Unsettled by Neelima Vinod : A Review



BOOK TITLE: Unsettled
ISBN: 978-1-927826-07-2
AUTHOR: Neelima Vinod
GENRE: Fiction/ Indirom
NUMBER OF PAGES: 72
FORMAT: Digital
SERIES / STANDALONE: Standalone
REVIEW BY: Dhivya Balaji
HOW I GOT THIS BOOK: We thank Naheed of Indireads for giving us this copy for review
SUMMARY:  
          The hundred-room house is a rich tapestry of memories and hidden secrets, a dark, forbidding place rumoured to be haunted by a vengeful Yakshi.
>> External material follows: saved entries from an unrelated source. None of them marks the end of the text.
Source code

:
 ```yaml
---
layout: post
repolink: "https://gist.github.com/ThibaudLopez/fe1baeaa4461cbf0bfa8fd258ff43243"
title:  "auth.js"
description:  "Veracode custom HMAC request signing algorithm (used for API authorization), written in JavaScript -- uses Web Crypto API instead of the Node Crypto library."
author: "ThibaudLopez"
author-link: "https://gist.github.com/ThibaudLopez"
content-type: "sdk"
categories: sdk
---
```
Propelled by a desire to save their marriage, Divya and Raghav journey to the haunted mansion in search of the mythical Scrolls of Love.
          Written five hundred years ago by the banished court poet Shankara, they are fabled to have the power to heal and reignite lost love. Is this just a legend, or are the couple heading towards a chilling destiny?
REVIEW:
          Unsettled is tagged as ‘A Search for Love and Meaning’. It is a tale that combines a touch of fantasy / history and modern day problems. Divya is a Keralite who has married a Maharashtrian Raghav. She has a happy life until she starts suspecting that her husband is in an affair with his old flame, Anu. Doubt starts eating her mind as she sees Raghav talking with Anu one day, standing close to her.
          Unable to concentrate on her work and feeling bad about her marriage, she consults a psychiatrist who advises her to take a vacation. Divya heeds his advice to spend a few days in her ancestral house in Cherakad, Kerala. But before that, she convinces Raghav to attend one session with her. As the doctor sees Raghav, he pulls him aside and asks a favour from him, to which he agrees.
          Alternate chapters of this story are written in the past, like a legend / myth handed down over centuries. It follows the life of Shankara Sastry, a poet and his life with a yakshi, who lives in the big house in Cherakad (the house of Divya’s grandmother in the present). The Yakshi looks for love, unable to grasp the fact that souls in the spirit world do not merge well with humans with mortal bodies. She traps Shankara in her web and tries to elicit love from him via lust. But Shankara realises his folly after some time and tries to escape the place. But outsmarting him, the Yakshi traps his words and poems in ‘Scrolls of Love’ in the big house, leaving him as a shell of the man he was.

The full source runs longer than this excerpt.